Wednesday, April 18, 2018
By Kalea Hall
April 16, 2018 letter to GM CEO, Mary Barra.
U.S. Sen. Sherrod Brown sent a blistering letter to General Motors CEO Mary Barra this week demanding answers about the 1,500 Lordstown Assembly Complex layoffs coming in June.
“This decision will be devastating to the families and communities of the workers whose lives will be impacted, and it is particularly galling after your company received massive tax benefits from the recent enactment of the corporate tax cut bill,” wrote Brown, a Democrat of Cleveland.
“I urge you to reverse this decision and instead invest your tax windfall in the facility and workers in Lordstown.”
Last Friday, the Mahoning Valley learned the second shift will be eliminated at the plant where the Chevrolet Cruze, a compact car, is produced. A total of 1,500 jobs will be cut because of the elimination, but the company announced a special attrition program that could mitigate the layoff number.
GM said on Tuesday a response to the letter would go directly to the senator and would not comment further. As of Tuesday evening, the senator’s office hadn’t released a response from the company.
In addition to those jobs, an unknown amount of supplier jobs also will be cut at local supplier plants.
Brown noted GM’s “all-time record” revenues reported in its 2016 filings with the Security and Exchange Commission. The senator also noted how GM touted the Cruze earlier this month when it released details about the 2019 Cruze, which will hit dealer lots later this year.
GM said the second shift will be eliminated in mid-June to align slowing demand for the Cruze with supply. In March, the Cruze hit 11 months of year-over-year sales declines.
“Given GM’s ‘all-time record’ revenues and focus on the Cruze, it is hard to understand why the company would decide to lay off more than 1,500 workers at its Cruze plant in Lords-town,” Brown wrote.
Brown mentions the corporate tax cut legislation, which reduced the corporate tax rate from 35 to 21 percent, and how that could benefit GM Lordstown.
“I am aware that the company believes reduced market demand for the Cruze justifies the layoffs, but that does not explain why the company refuses to use its tax windfall and its world-class Lordstown workforce to retool the facility to assemble a more profitable car,” Brown wrote.
At the end of the letter, Brown asks GM 11 questions to find out what the company has planned for the future of GM Lords-town.
GM has previously said that it does not discuss future product allocation for competitive reasons.
Matthew DeLorenzo, managing editor at Kelley Blue Book, said there are a lot of factors that go into the company deciding two shifts aren’t needed at the plant.
“It’s very complicated,” he said. “It’s just very unfortunate the fact that people aren’t buying compact or subcompact vehicles in the numbers that they used to.
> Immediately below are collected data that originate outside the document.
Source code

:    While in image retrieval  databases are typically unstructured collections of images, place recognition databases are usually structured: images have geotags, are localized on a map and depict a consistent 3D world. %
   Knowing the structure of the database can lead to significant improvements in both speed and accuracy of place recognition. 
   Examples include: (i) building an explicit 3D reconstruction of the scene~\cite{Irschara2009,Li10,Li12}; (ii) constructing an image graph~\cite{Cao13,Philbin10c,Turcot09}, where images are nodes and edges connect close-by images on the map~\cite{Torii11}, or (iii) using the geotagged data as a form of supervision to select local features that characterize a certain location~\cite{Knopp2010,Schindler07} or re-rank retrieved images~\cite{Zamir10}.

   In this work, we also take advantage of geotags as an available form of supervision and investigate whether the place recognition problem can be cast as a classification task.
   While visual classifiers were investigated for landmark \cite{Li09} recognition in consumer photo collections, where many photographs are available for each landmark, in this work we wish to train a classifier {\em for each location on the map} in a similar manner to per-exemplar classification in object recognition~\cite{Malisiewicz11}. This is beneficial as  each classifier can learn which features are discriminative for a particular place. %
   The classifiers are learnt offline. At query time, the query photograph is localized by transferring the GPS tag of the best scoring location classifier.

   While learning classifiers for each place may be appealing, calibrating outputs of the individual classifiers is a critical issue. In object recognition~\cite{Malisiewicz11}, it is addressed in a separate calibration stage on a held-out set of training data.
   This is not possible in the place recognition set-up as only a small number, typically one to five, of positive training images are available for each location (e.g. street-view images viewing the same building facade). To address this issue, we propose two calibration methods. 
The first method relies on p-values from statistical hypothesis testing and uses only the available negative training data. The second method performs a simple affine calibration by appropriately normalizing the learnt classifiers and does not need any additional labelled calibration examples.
The market has shifted away from traditional cars and sedans into crossover/SUVs, and it looks like it is a permanent [shift].”
The fact that GM plans to keep one shift at the plant means there’s still a market for the Cruze, DeLorenzo said.
“If it was truly a disaster, they would be shutting down the entire plant,” he said. “The question is what will GM be doing with the plant.”